I started the quest for a solution on the Internet. I was told that if you raised your tail wheel tire air pressure it would assure the tail wheel would shimmy no more. I was told to reduce the tail wheel air pressure. I was told I had too much grease in the tail wheel. I was told that if the tail wheel didn’t spit grease at you when walked by it, it did not have enough grease hence the shimmy. I was told to loosen my steering springs, I was told to tighten my springs. I was told that the pivot axis must be absolutely vertical so that the surface the tail wheel swivels on is parallel with the ground hence the pivot bolt would be vertical. Mine was. I was told the pivot bolt must face forward at the top, I was told the pivot bolt must face aft at the top. So what did I do? I took the tail wheel apart and made sure it was mechanically in top-notch condition and adjusted to the manufactures specifications-again. It was. Then I tried each and every remedy listed above except changing the angle of the pivot bolt, no help. The Scott 2000 tail wheel does require some tension on the steering springs to control the unlock tension and hence shimmy. The Scott 3200 installation instructions say that chain tension is not required or recommended.
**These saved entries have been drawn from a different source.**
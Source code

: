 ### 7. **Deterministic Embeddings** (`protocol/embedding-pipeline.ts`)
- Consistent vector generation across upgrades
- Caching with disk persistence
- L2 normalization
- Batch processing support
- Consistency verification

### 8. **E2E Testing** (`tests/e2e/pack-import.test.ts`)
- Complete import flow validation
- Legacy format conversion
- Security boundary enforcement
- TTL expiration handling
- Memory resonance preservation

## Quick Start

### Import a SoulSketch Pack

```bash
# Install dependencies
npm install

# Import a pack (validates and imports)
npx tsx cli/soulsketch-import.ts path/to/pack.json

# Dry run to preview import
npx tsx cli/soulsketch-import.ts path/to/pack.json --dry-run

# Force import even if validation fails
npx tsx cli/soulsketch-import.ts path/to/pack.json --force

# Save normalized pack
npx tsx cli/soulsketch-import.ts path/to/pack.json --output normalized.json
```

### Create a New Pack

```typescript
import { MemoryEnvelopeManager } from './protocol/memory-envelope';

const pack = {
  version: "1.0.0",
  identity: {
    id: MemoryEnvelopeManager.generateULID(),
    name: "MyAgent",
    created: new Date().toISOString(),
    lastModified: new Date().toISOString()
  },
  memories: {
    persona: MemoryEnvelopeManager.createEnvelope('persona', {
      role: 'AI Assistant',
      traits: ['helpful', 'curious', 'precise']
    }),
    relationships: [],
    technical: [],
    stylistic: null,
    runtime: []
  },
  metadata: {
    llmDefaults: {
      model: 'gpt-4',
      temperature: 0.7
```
Next I got out an old 1950’s auto repair manual that explained king pin front wheel suspension systems and steering castor angle. If you have ever pushed a grocery cart through the supermarket with one of the front wheels shaking side to side you have experienced wheel shimmy and improper castor angle. What I learned from the chapter on steering alignment was basic steering geometry. To measure your steering geometry, drop a line drawn parallel to and through the pivot axis and extend it to the floor and make a mark on the floor where this line hits or use a straight edge parallel to the steering axis shaft. Next drop a line vertically from your tail wheel axle to the floor or again use a straight edge and make a mark on the floor. This will also be where your tail wheel contacts the floor. Now move this line or straight edge that passed from the axle to the wheel/floor contact point horizontally until intersects the pivot axis line at the pivot axis midpoint The line that is parallel to the steering axis must hit the floor ahead of the line dropped vertically from the wheel axle. The angle formed by these two lines is your castor angle. The larger the castor angle the better as far as tail wheel shimmy is concerned. In other words, the farther ahead of the tail wheel that the steering axis line hits the floor the greater the castor angle and the less likely that will have shimmy. To put it another way, the steering axis pin or bolt must be vertical or tilted with the top pointing behind or to the rear of the airplane when the airplane is fully loaded. Emphasis on fully loaded.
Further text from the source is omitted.